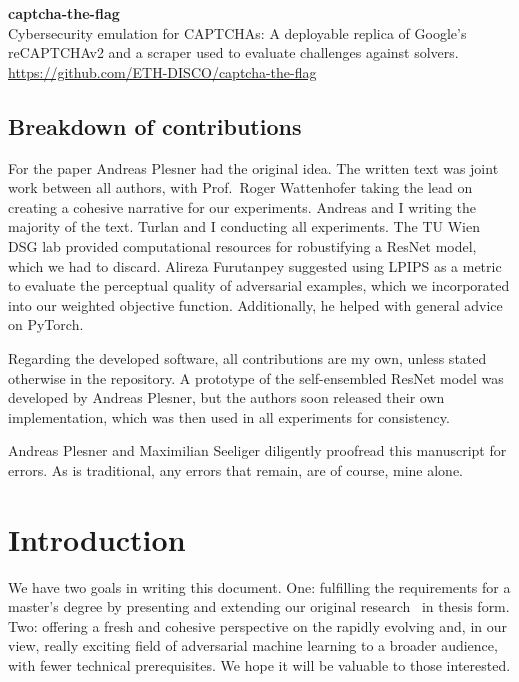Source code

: \documentclass[a4paper, oneside]{discothesis}
\newcommand{\linebreaks}{\vspace*{0.5em}}
\begin{document}
\linebreaks

\begin{samepage}
	\begin{spacing}{1}
		\textbf{captcha-the-flag} \\
		Cybersecurity emulation for CAPTCHAs: A deployable replica of Google's reCAPTCHAv2 and a scraper used to evaluate challenges against solvers. \\
		\url{https://github.com/ETH-DISCO/captcha-the-flag}
	\end{spacing}
\end{samepage}

\section*{Breakdown of contributions}

For the paper Andreas Plesner had the original idea. The written text was joint work between all authors, with Prof.\ Roger Wattenhofer taking the lead on creating a cohesive narrative for our experiments. Andreas and I writing the majority of the text. Turlan and I conducting all experiments. The TU Wien DSG lab provided computational resources for robustifying a ResNet model, which we had to discard. Alireza Furutanpey suggested using LPIPS as a metric to evaluate the perceptual quality of adversarial examples, which we incorporated into our weighted objective function. Additionally, he helped with general advice on PyTorch.

Regarding the developed software, all contributions are my own, unless stated otherwise in the repository. A prototype of the self-ensembled ResNet model was developed by Andreas Plesner, but the authors soon released their own implementation, which was then used in all experiments for consistency.

Andreas Plesner and Maximilian Seeliger diligently proofread this manuscript for errors. As is traditional, any errors that remain, are of course, mine alone.

\tableofcontents

\mainmatter

\chapter{Introduction}

We have two goals in writing this document. One: fulfilling the requirements for a master's degree by presenting and extending our original research~\cite{jabary2024seeing} in thesis form. Two: offering a fresh and cohesive perspective on the rapidly evolving and, in our view, really exciting field of adversarial machine learning to a broader audience, with fewer technical prerequisites. We hope it will be valuable to those interested.
\end{document}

----------------

| WHAT TO WORK ON |
Above are some records; copy exactly the lines from the one with "Cybersecurity emulation for" through the one with "For the paper", both included, and no others.

| OUTPUT |
		Cybersecurity emulation for CAPTCHAs: A deployable replica of Google's reCAPTCHAv2 and a scraper used to evaluate challenges against solvers. \\
		\url{https://github.com/ETH-DISCO/captcha-the-flag}
	\end{spacing}
\end{samepage}

\section*{Breakdown of contributions}

For the paper Andreas Plesner had the original idea. The written text was joint work between all authors, with Prof.\ Roger Wattenhofer taking the lead on creating a cohesive narrative for our experiments. Andreas and I writing the majority of the text. Turlan and I conducting all experiments. The TU Wien DSG lab provided computational resources for robustifying a ResNet model, which we had to discard. Alireza Furutanpey suggested using LPIPS as a metric to evaluate the perceptual quality of adversarial examples, which we incorporated into our weighted objective function. Additionally, he helped with general advice on PyTorch.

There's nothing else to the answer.